In Bending Lines: Maps and Data From Distortion to Deception, we explore the many ways in which maps have “bent” reality and created a picture of the world that is oftentimes more real than reality itself. Some of the maps in this exhibition are deliberately nefarious, created by people or institutions who are trying to mislead or persuade. But for many of the others, the relationship between map and truth is more ambiguous. Some maps dim a certain type of truth in order to let another type of interpretation shine through, while others classify and categorize the world in ways that should raise our skepticism. And for some of the maps shown here, the persuasive goal isn’t trickery but liberation, as they seek to raise awareness of truths that were previously obscured or oppressed.

This exhibition was to have launched last month, but thanks to the pandemic has had to go fully online. Tackling everything from persuasive cartography to map projections to the sort of thing Mark Monmonier talks about in How to Lie with Maps, it’s an enormous undertaking in more than one sense. CityLab’s Laura Biss interviews the Leventhal’s curator, Garrett Dash Nelson, about the exhibition.

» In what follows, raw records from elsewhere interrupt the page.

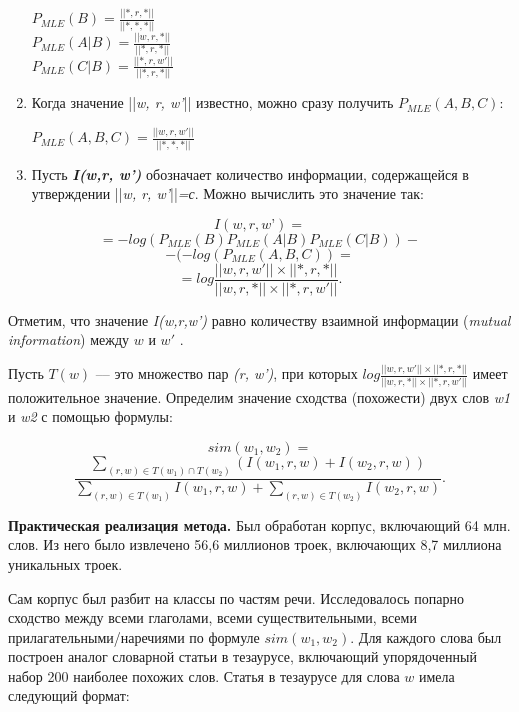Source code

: \documentclass{article}
\begin{document}
\begin{articletext}
\begin{enumerate}
$P_{MLE}(B)=\frac{\displaystyle ||*,r,*||}{\displaystyle ||*,*,*||}$\\
$P_{MLE}(A|B)=\frac{\displaystyle ||w,r,*||}{\displaystyle ||*,r,*||}$\\
$P_{MLE}(C|B)=\frac{\displaystyle ||*,r,w'||}{\displaystyle ||*,r,*||}$

\item Когда значение ||\textit{w, r, w’}|| известно, можно сразу получить $P_{MLE}(A,B,C)$:

$P_{MLE}(A,B,C)=\frac{\displaystyle ||w,r,w'||}{\displaystyle ||*,*,*||}$
\item Пусть \textit{\textbf{I(w,r, w’)}} обозначает количество информации, содержащейся 
в утверждении ||\textit{w, r, w'}||\textit{=с}. Можно вычислить это значение так:
\end{enumerate}

$$
I(w,r,w’)=
$$
$$
=-log(P_{MLE}(B) P_{MLE} (A|B) P_{MLE} (C|B))-
$$
$$
-(-log(P_{MLE}(A,B,C))=
$$
$$
=log\frac{||w,r,w'||\times||*,r,*||}{||w,r,*||\times||*,r,w'||}.
$$


Отметим, что значение \textit{I(w,r,w’)} равно количеству взаимной информации (\textit{mutual information}) между $w$ и $w'$ \cite{Donald 1990}.

Пусть $T(w)$ --– это множество пар \textit{(r, w')}, при которых $log\frac{\displaystyle ||w,r,w'||\times||*,r,*||}{\displaystyle ||w,r,*||\times||*,r,w'||}$ имеет положительное значение. Определим значение сходства (похожести) двух слов \textit{w1} и \textit{w2} с помощью формулы:

$$
sim(w_1,w_2)=
$$
$$
\frac{\displaystyle \sum_{(r,w)\in T(w_1)\cap T(w_2)}(I(w_1,r,w)+I(w_2,r,w))}{\displaystyle \sum_{(r,w)\in T(w_1)}I(w_1,r,w)+\sum_{(r,w)\in T(w_2)}I(w_2,r,w)}.
$$

\textbf{Практическая реализация метода.} Был обработан корпус, включающий 64 млн. слов. Из него было извлечено 56,6 миллионов троек, включающих 8,7 миллиона уникальных троек.

Сам корпус был разбит на классы по частям речи.  Исследовалось попарно сходство между всеми глаголами, всеми существительными, всеми прилагательными/наречиями по формуле $sim(w_1 , w_2)$. Для каждого слова был построен аналог словарной статьи в тезаурусе, включающий упорядоченный набор 200 наиболее похожих слов. Статья в тезаурусе для слова $w$ имела следующий формат:\\


\end{articletext}
\end{document}
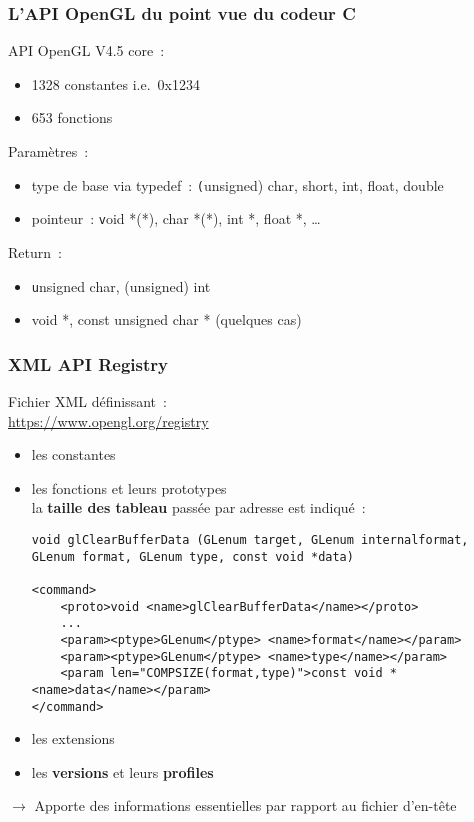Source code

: 
\begin{frame}
  \frametitle{L'API OpenGL du point vue du codeur C}
  API OpenGL V4.5 core~: %
  \begin{itemize}
  \item 1328 constantes \small{i.e.\ 0x1234} %
  \item 653 fonctions \\[.5em] %
  \end{itemize}
  Paramètres~:
  \begin{itemize}
  \item type de base via typedef~: {\texttt (unsigned) char, short, int, float, double}
  \item pointeur~: {\texttt void *(*), char *(*), int *, float *, \ldots} \\[.5em] %
  \end{itemize}
  Return~:
  \begin{itemize}
  \item {\texttt unsigned char, (unsigned) int}
  \item {void *, const unsigned char *} {\tiny (quelques cas)}
  \end{itemize}
\end{frame}

\begin{frame}[fragile]
  \frametitle{XML API Registry}
  Fichier XML définissant~: \\
  {\tiny \url{https://www.opengl.org/registry}} \\
  \begin{itemize}
    \item les constantes
    \item les fonctions et leurs prototypes \\
      \scriptsize{la \textbf{taille des tableau} passée par adresse est indiqué~:}
      {\tiny%
\begin{verbatim}
void glClearBufferData (GLenum target, GLenum internalformat, GLenum format, GLenum type, const void *data)

<command>
    <proto>void <name>glClearBufferData</name></proto>
    ...
    <param><ptype>GLenum</ptype> <name>format</name></param>
    <param><ptype>GLenum</ptype> <name>type</name></param>
    <param len="COMPSIZE(format,type)">const void *<name>data</name></param>
</command>
\end{verbatim}}
    \item les extensions
    \item les \textbf{versions} et leurs \textbf{profiles}
  \end{itemize}
  \centerline{\alert{$\longrightarrow$ Apporte des informations essentielles par rapport au fichier d'en-tête}}
\end{frame}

Update, 2 July: Harvard Magazine looks at the exhibition.

The Topologist’s Map of the World

The Topologist’s Map of the World

Tom created the Topologist’s Map of the World to show how countries connect to each other. Deliberately emulating the style of a T-O map, Tom started with a Voronoi diagram and finished the map in Inkscape. Exclaves are ignored (too complicated), and islands encircle the rest of the map. Among Tom’s observations: “Some countries get really distorted—mostly when they find themselves near the centre of a continent. I’d often thought of Germany as the centre of Europe, but here, Austria and Hungary get really stretched out because they end up bordering countries on opposite sides of the continent.” [r/MapPorn]

Tim Robinson, 1935-2020

Tim Robinson, cartographer and chronicler of the Irish regions of the Aran Islands, the Burren and Connemara, died of complications from COVID-19 on 3 April 2020; he was 85. “Generations of tourists have been guided and enthralled by his marvellous maps of these radiant places,” writes Fintan O’Toole in the Irish Times. “But it is his astonishing books, the two-volume Stones of Aran and the Connemara trilogy, that will stand as timeless monuments to a genius who combined the linguistic brilliance of a poet with the precision of the mathematician he once was.” Also in the Irish Times, Paul Clements looks at Robinson’s idiosyncratic cartography: “For Robinson everything was mappable, and for good measure, he added a few puzzles, doodles and whimsies.”